Exercise directions: Using the records below, report how many lines hold "rules", with no extra text.

[Items from a dataset]
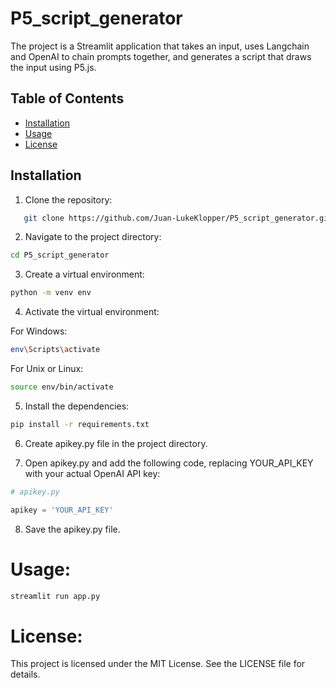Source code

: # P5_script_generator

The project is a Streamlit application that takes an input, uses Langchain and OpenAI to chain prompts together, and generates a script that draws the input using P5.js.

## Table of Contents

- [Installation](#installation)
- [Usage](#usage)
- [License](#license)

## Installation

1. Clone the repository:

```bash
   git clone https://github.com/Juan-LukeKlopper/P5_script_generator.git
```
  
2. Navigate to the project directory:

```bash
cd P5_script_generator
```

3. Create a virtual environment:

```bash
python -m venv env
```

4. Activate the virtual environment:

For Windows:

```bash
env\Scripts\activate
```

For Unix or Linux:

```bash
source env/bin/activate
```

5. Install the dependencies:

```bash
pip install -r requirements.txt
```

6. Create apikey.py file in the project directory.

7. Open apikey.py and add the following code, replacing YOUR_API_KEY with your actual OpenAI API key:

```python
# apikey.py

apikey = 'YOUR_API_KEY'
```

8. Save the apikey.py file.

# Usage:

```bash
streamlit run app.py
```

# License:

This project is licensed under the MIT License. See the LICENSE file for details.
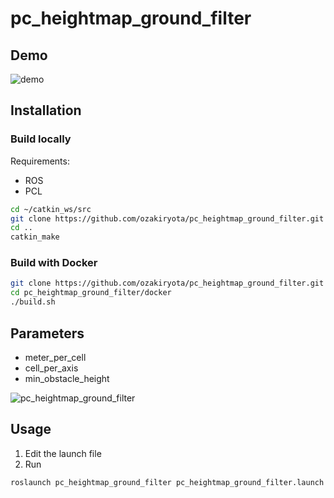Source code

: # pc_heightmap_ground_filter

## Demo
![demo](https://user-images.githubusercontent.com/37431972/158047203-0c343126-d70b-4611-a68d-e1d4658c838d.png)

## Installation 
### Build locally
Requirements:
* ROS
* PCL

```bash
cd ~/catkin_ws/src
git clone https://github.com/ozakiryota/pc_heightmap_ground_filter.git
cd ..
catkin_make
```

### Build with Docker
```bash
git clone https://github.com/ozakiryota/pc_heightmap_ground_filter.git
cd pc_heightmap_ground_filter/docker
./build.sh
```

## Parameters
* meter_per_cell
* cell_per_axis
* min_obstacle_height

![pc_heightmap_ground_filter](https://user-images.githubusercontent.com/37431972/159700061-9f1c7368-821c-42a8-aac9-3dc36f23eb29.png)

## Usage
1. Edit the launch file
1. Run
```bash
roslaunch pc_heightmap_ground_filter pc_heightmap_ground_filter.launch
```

==

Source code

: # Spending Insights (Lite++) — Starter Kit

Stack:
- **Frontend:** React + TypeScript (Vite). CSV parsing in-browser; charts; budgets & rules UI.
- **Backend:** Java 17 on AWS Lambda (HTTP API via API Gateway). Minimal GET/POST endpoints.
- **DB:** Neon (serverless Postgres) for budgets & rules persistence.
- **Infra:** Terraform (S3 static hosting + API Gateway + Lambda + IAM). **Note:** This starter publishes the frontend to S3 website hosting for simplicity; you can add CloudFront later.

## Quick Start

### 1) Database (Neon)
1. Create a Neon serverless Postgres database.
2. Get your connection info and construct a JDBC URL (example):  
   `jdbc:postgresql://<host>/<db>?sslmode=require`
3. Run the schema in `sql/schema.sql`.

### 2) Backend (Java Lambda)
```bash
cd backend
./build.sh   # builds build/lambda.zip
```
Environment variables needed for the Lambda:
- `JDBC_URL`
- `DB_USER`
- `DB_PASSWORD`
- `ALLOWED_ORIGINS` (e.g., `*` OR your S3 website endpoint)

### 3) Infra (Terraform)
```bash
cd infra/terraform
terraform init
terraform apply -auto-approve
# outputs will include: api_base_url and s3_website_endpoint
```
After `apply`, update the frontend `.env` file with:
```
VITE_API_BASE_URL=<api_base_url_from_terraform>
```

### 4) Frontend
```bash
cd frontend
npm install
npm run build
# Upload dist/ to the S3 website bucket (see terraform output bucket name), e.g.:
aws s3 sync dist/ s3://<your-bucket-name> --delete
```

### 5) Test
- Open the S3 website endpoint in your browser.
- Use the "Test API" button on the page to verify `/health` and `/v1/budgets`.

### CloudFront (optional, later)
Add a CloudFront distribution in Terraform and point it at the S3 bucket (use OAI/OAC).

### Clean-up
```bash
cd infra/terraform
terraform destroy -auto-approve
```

Expected output: 2